Forthcoming [Quarterly Journal of Economics] doi:10.1093/qje/qjag021

Codification, Technology Absorption, and the Globalization of the Industrial Revolution

Réka Juhász (University of British Columbia

CEPR

NBER)

Shogo Sakabe (AI Lab

CyberAgent

Japan)

David E. Weinstein (Columbia University

NBER

CEPR)

Canonical DOI Free to read · GREEN Open access ↗

What this paper finds — and why it matters

Layer 1: Overview

Research question and motivation: Why did the First Industrial Revolution (IR) spread to Meiji Japan—and to essentially no other non-Western country—during the first wave of globalization? The paper tests Mokyr’s hypothesis that “technical literacy,” i.e., the codification of engineering, commercial, and industrial knowledge in the local vernacular, was a necessary condition for absorbing IR technologies. The motivating puzzle: after opening to trade (1858) and the Meiji Restoration (1868), 80% of Japanese exports were still primary products as late as ~1883 and real per capita GDP growth was only 0.6%/yr (1870-1883/85); then in a brief 13-year window (1883-1896) the manufacturing export share tripled and stabilized at around 60% of exports until WWII.

Data and setup: The authors build several novel datasets. (1) A cross-language measure of codification: scraping national/major libraries and WorldCat for technical books (agriculture, applied sciences, commerce, industry, technology) in 33 languages, 1500-1930. (2) “British Patent Relevance” (BPR): the cosine similarity (TF-IDF, unigrams+bigrams) between the digitized synopses of all British patents 1780-1852 (from Woodcroft 1857) and a hand-curated corpus of 460 English-language 19th-century technical manuals matched to SITC industries. BPR measures the world supply of codifiable IR knowledge by industry and is deliberately not based on what Japan translated (to avoid endogeneity). (3) The first harmonized, bilateral, industry-level trade dataset for the 19th century: 37 regions, 93 industries, quinquennial 1880-1910, built from reporting countries Japan, US, Belgium, Italy. Outcomes are annualized industry export growth ({1880,1885} to {1905,1910}) and, in robustness, productivity/comparative-advantage growth following Costinot et al. (2012) and Amiti-Weinstein (2018).
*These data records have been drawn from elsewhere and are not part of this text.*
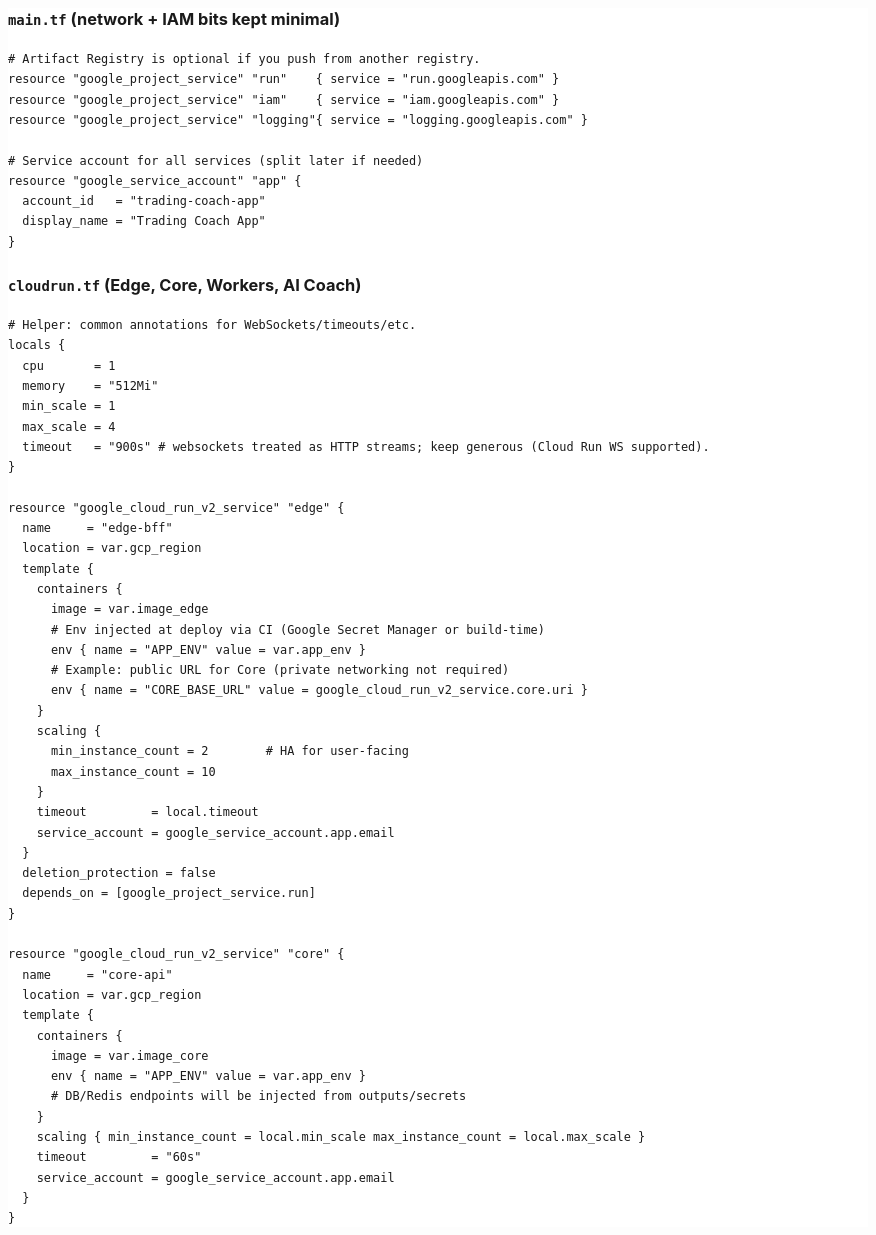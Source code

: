 ### `main.tf` (network + IAM bits kept minimal)

```hcl
# Artifact Registry is optional if you push from another registry.
resource "google_project_service" "run"    { service = "run.googleapis.com" }
resource "google_project_service" "iam"    { service = "iam.googleapis.com" }
resource "google_project_service" "logging"{ service = "logging.googleapis.com" }

# Service account for all services (split later if needed)
resource "google_service_account" "app" {
  account_id   = "trading-coach-app"
  display_name = "Trading Coach App"
}
```

### `cloudrun.tf` (Edge, Core, Workers, AI Coach)

```hcl
# Helper: common annotations for WebSockets/timeouts/etc.
locals {
  cpu       = 1
  memory    = "512Mi"
  min_scale = 1
  max_scale = 4
  timeout   = "900s" # websockets treated as HTTP streams; keep generous (Cloud Run WS supported). 
}

resource "google_cloud_run_v2_service" "edge" {
  name     = "edge-bff"
  location = var.gcp_region
  template {
    containers {
      image = var.image_edge
      # Env injected at deploy via CI (Google Secret Manager or build-time)
      env { name = "APP_ENV" value = var.app_env }
      # Example: public URL for Core (private networking not required)
      env { name = "CORE_BASE_URL" value = google_cloud_run_v2_service.core.uri }
    }
    scaling {
      min_instance_count = 2        # HA for user-facing
      max_instance_count = 10
    }
    timeout         = local.timeout
    service_account = google_service_account.app.email
  }
  deletion_protection = false
  depends_on = [google_project_service.run]
}

resource "google_cloud_run_v2_service" "core" {
  name     = "core-api"
  location = var.gcp_region
  template {
    containers {
      image = var.image_core
      env { name = "APP_ENV" value = var.app_env }
      # DB/Redis endpoints will be injected from outputs/secrets
    }
    scaling { min_instance_count = local.min_scale max_instance_count = local.max_scale }
    timeout         = "60s"
    service_account = google_service_account.app.email
  }
}

```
Main findings (with magnitudes): A Japanese industry with a one-standard-deviation higher BPR experienced annual export growth ~12 percentage points faster and annual productivity (comparative-advantage) growth ~1.2 percentage points faster (coefficients 0.121*** and 0.012***). Cross-sectionally, the BPR-growth relationship is positive and significant only for Japan and other codifying countries: for non-Japan regions the BPR coefficient is negative (-0.030***), while English-, French-, and the “top-4 codified” (English/French/German/Italian) regions show positive coefficients (0.042**, 0.032**, 0.078***), smaller than Japan’s. Low-income and Asian regions tend negative (divergence), not always significant. Time-series: regressing Japanese export growth from 1875 to varying end-years, the BPR coefficient is negative/significant in the 1875-1880 placebo window (Japan resembled the periphery), flips around 1890, and is positive and significant at 1% by 1895—coinciding with Japan’s catch-up in codification.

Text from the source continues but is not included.